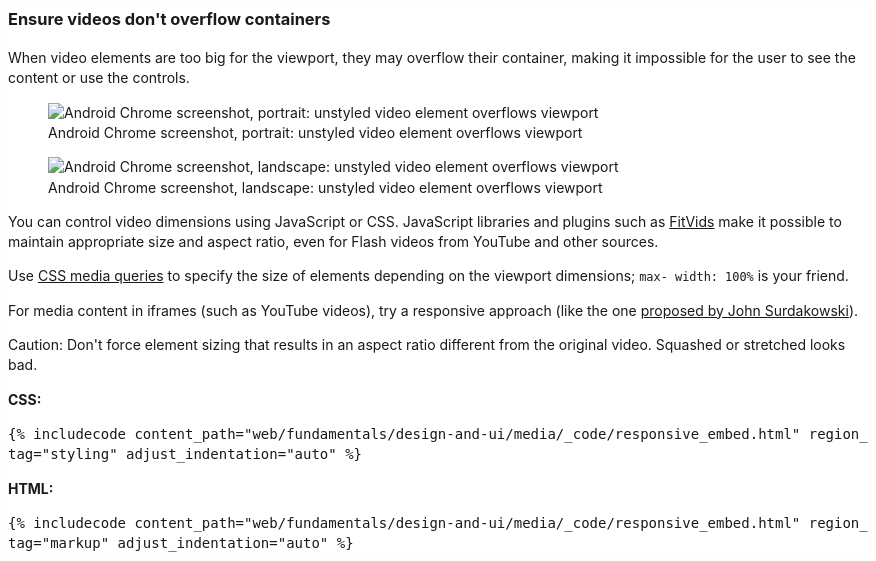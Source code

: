 ### Ensure videos don't overflow containers

When video elements are too big for the viewport, they may overflow their
container, making it impossible for the user to see the content or use
the controls.

<div class="attempt-left">
  <figure>
    <img alt="Android Chrome screenshot, portrait: unstyled video element overflows
    viewport" src="img/Chrome-Android-portrait-video-unstyled.png">
    <figcaption>
      Android Chrome screenshot, portrait: unstyled video element overflows viewport
    </figcaption>
  </figure>
</div>
<div class="attempt-right">
  <figure>
    <img alt="Android Chrome screenshot, landscape: unstyled video element overflows
    viewport" src="img/Chrome-Android-landscape-video-unstyled.png">
    <figcaption>
      Android Chrome screenshot, landscape: unstyled video element overflows viewport
    </figcaption>
  </figure>
</div>

<div style="clear:both;"></div>

You can control video dimensions using JavaScript or CSS. JavaScript libraries
and plugins such as [FitVids](http://fitvidsjs.com/) make it possible to maintain
appropriate size and aspect ratio, even for Flash videos from YouTube and
other sources.

Use [CSS media queries](/web/fundamentals/design-and-ui/responsive/#css-media-queries)
to specify the size of elements depending on the viewport dimensions; `max-
width: 100%` is your friend.

For media content in iframes (such as YouTube videos), try a responsive approach
(like the one [proposed by John Surdakowski](http://avexdesigns.com/responsive-youtube-embed/)).


Caution: Don't force element sizing that results in an aspect ratio different
from the original video. Squashed or stretched looks bad.

**CSS:**

<pre class="prettyprint">
{% includecode content_path="web/fundamentals/design-and-ui/media/_code/responsive_embed.html" region_tag="styling" adjust_indentation="auto" %}
</pre>

**HTML:**

<pre class="prettyprint">
{% includecode content_path="web/fundamentals/design-and-ui/media/_code/responsive_embed.html" region_tag="markup" adjust_indentation="auto" %}
</pre>

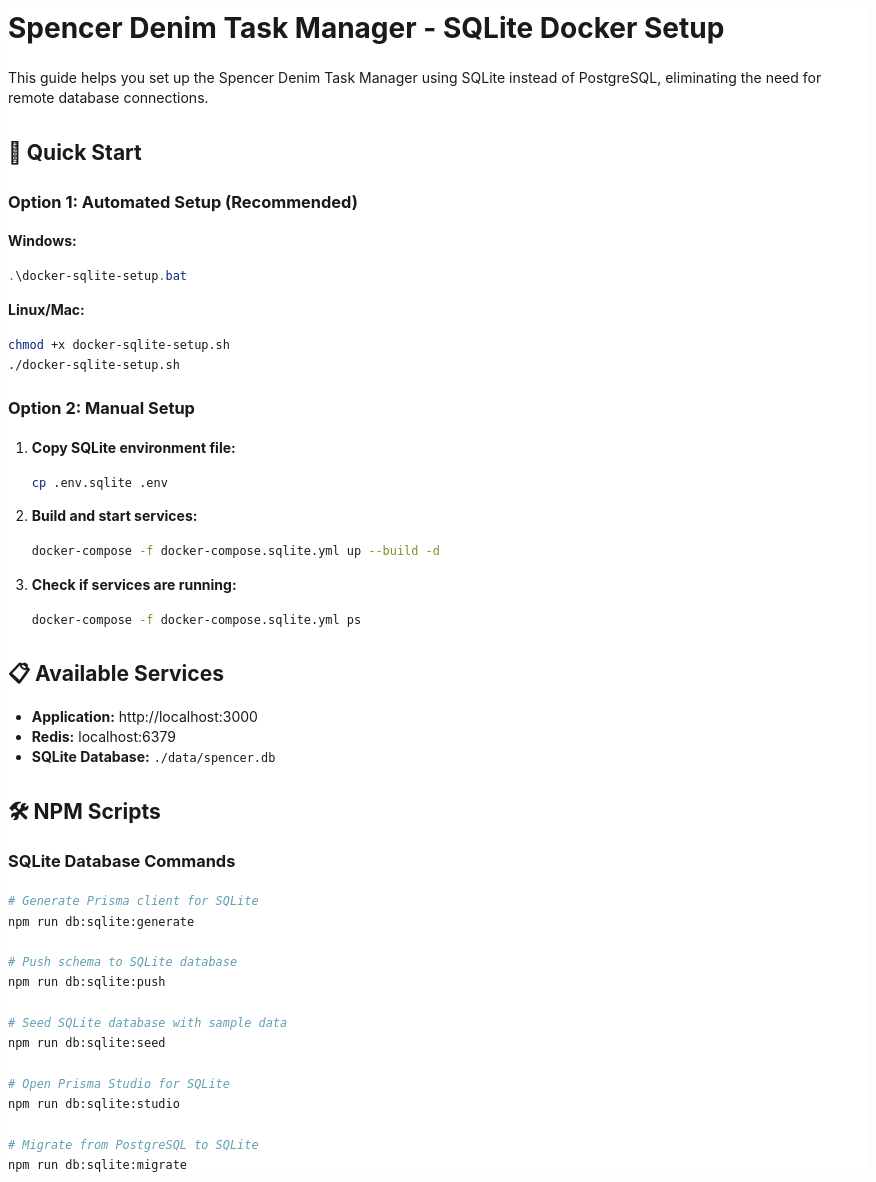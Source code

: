# Spencer Denim Task Manager - SQLite Docker Setup

This guide helps you set up the Spencer Denim Task Manager using SQLite instead of PostgreSQL, eliminating the need for remote database connections.

## 🚀 Quick Start

### Option 1: Automated Setup (Recommended)

**Windows:**
```powershell
.\docker-sqlite-setup.bat
```

**Linux/Mac:**
```bash
chmod +x docker-sqlite-setup.sh
./docker-sqlite-setup.sh
```

### Option 2: Manual Setup

1. **Copy SQLite environment file:**
   ```bash
   cp .env.sqlite .env
   ```

2. **Build and start services:**
   ```bash
   docker-compose -f docker-compose.sqlite.yml up --build -d
   ```

3. **Check if services are running:**
   ```bash
   docker-compose -f docker-compose.sqlite.yml ps
   ```

## 📋 Available Services

- **Application:** http://localhost:3000
- **Redis:** localhost:6379
- **SQLite Database:** `./data/spencer.db`

## 🛠️ NPM Scripts

### SQLite Database Commands
```bash
# Generate Prisma client for SQLite
npm run db:sqlite:generate

# Push schema to SQLite database
npm run db:sqlite:push

# Seed SQLite database with sample data
npm run db:sqlite:seed

# Open Prisma Studio for SQLite
npm run db:sqlite:studio

# Migrate from PostgreSQL to SQLite
npm run db:sqlite:migrate
```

====================

Would you print the line containing "This guide helps" and every line after it up to the end of the listing above, exactly, and nothing else?

• _Answer space_
This guide helps you set up the Spencer Denim Task Manager using SQLite instead of PostgreSQL, eliminating the need for remote database connections.

## 🚀 Quick Start

### Option 1: Automated Setup (Recommended)

**Windows:**
```powershell
.\docker-sqlite-setup.bat
```

**Linux/Mac:**
```bash
chmod +x docker-sqlite-setup.sh
./docker-sqlite-setup.sh
```

### Option 2: Manual Setup

1. **Copy SQLite environment file:**
   ```bash
   cp .env.sqlite .env
   ```

2. **Build and start services:**
   ```bash
   docker-compose -f docker-compose.sqlite.yml up --build -d
   ```

3. **Check if services are running:**
   ```bash
   docker-compose -f docker-compose.sqlite.yml ps
   ```

## 📋 Available Services

- **Application:** http://localhost:3000
- **Redis:** localhost:6379
- **SQLite Database:** `./data/spencer.db`

## 🛠️ NPM Scripts

### SQLite Database Commands
```bash
# Generate Prisma client for SQLite
npm run db:sqlite:generate

# Push schema to SQLite database
npm run db:sqlite:push

# Seed SQLite database with sample data
npm run db:sqlite:seed

# Open Prisma Studio for SQLite
npm run db:sqlite:studio

# Migrate from PostgreSQL to SQLite
npm run db:sqlite:migrate
```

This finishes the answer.